[Input data Boundary: Start]

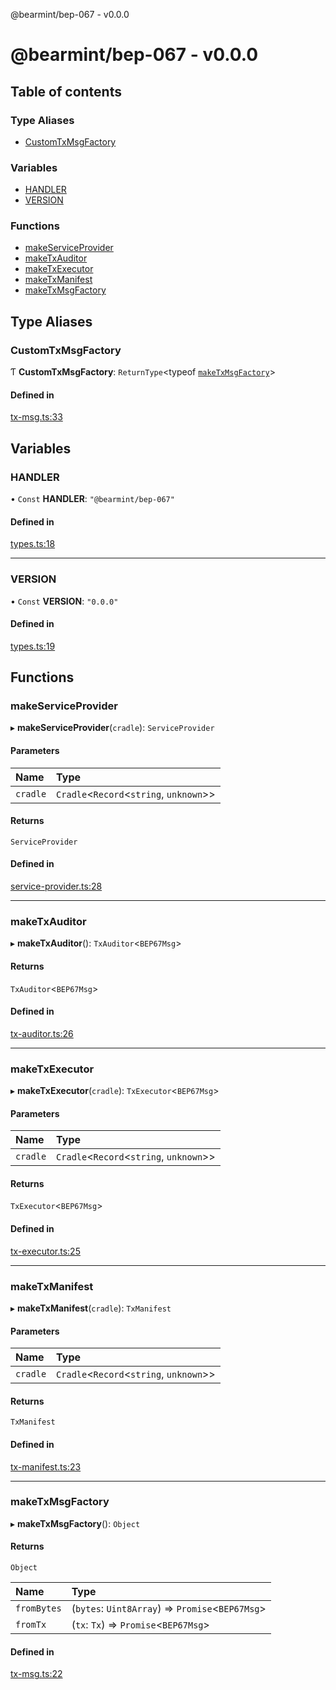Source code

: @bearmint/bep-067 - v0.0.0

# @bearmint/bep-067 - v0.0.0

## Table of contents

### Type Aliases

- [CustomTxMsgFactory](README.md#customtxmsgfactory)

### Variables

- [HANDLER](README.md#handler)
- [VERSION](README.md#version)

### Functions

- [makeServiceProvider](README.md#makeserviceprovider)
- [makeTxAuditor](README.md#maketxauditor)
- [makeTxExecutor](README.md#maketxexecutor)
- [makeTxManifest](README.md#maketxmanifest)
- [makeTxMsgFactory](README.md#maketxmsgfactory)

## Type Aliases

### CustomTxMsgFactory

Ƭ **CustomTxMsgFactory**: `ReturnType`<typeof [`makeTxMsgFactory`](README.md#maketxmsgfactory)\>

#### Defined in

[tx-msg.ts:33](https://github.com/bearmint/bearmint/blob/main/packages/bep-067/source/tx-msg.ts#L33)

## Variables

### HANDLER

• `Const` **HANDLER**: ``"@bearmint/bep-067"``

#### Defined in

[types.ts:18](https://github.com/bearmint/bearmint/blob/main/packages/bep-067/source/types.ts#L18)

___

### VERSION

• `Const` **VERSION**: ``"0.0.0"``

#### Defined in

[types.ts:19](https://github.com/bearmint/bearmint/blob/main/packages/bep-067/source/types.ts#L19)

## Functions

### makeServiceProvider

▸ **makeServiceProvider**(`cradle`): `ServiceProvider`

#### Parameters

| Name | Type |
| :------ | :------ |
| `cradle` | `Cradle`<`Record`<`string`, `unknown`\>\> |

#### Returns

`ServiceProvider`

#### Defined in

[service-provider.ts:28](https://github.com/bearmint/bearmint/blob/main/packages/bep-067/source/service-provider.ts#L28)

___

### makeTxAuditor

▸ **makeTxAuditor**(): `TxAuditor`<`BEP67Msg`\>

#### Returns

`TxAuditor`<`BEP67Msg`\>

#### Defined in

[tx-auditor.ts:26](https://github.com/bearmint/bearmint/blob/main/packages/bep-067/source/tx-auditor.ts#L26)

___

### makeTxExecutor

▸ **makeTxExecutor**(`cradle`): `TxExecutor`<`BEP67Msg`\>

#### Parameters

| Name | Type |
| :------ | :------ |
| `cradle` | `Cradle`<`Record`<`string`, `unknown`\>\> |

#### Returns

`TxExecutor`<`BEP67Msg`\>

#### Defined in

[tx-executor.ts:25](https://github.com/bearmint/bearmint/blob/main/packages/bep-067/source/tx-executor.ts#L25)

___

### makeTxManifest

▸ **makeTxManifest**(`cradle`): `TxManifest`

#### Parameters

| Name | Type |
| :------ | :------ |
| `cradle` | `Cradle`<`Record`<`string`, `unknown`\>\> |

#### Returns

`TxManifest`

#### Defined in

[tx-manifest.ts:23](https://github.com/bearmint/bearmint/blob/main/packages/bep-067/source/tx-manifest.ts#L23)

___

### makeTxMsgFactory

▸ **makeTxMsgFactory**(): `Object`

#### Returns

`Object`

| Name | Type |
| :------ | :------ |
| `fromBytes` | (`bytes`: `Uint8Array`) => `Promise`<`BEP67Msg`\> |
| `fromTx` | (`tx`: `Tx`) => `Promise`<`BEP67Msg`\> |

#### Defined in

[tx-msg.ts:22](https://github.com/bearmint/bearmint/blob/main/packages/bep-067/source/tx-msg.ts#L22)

[Input data Boundary: End]
[Input data Boundary: Start]

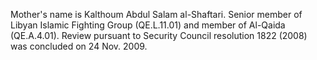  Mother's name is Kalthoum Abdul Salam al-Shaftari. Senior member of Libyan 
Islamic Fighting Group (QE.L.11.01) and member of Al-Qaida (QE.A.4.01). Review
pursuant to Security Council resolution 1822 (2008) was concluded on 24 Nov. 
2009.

[Input data Boundary: End]
[Input data Boundary: Start]

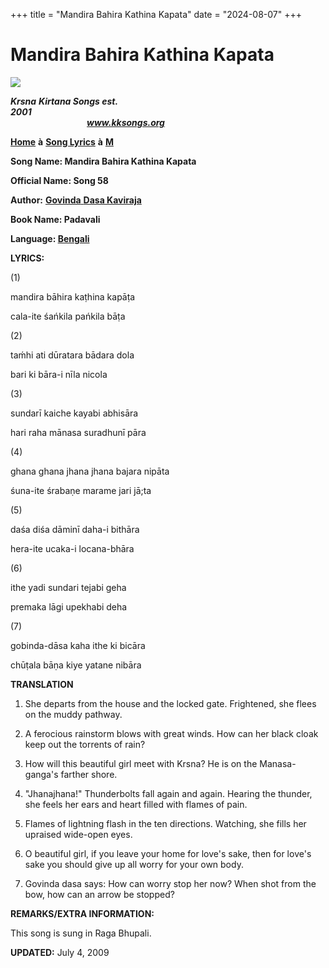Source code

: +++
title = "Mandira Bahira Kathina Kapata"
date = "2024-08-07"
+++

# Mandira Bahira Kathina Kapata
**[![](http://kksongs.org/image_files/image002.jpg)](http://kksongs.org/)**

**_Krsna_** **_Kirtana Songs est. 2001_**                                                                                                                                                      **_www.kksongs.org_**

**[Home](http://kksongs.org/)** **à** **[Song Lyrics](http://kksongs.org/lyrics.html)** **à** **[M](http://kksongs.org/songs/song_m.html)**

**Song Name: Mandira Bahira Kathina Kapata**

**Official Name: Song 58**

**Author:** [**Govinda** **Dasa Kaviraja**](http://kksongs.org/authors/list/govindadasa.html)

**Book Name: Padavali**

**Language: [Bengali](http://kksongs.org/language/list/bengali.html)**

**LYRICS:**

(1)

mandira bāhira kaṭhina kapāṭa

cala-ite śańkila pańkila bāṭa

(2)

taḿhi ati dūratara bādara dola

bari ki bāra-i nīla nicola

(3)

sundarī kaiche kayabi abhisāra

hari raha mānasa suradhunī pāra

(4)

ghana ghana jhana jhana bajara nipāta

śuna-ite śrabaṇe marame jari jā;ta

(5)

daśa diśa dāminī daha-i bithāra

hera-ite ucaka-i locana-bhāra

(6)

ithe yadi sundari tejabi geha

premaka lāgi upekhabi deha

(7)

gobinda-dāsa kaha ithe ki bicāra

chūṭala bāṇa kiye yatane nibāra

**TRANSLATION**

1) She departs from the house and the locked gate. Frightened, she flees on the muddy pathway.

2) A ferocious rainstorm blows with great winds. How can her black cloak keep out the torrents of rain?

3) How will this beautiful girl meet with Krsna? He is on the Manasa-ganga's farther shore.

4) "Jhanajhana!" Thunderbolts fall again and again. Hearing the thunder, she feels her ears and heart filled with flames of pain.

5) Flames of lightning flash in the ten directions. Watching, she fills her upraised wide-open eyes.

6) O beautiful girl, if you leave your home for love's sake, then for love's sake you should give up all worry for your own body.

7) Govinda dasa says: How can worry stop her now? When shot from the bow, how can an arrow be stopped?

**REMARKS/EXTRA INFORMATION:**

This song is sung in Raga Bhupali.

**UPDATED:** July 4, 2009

[Input data Boundary: End]

Problem details: Beginning at the line above with "- [HANDLER](README.md#handler)" and finishing at the line with "- [makeTxMsgFactory](README.md#maketxmsgfactory)", return each line exactly and return nothing else.

Answer for the task:
- [HANDLER](README.md#handler)
- [VERSION](README.md#version)

### Functions

- [makeServiceProvider](README.md#makeserviceprovider)
- [makeTxAuditor](README.md#maketxauditor)
- [makeTxExecutor](README.md#maketxexecutor)
- [makeTxManifest](README.md#maketxmanifest)
- [makeTxMsgFactory](README.md#maketxmsgfactory)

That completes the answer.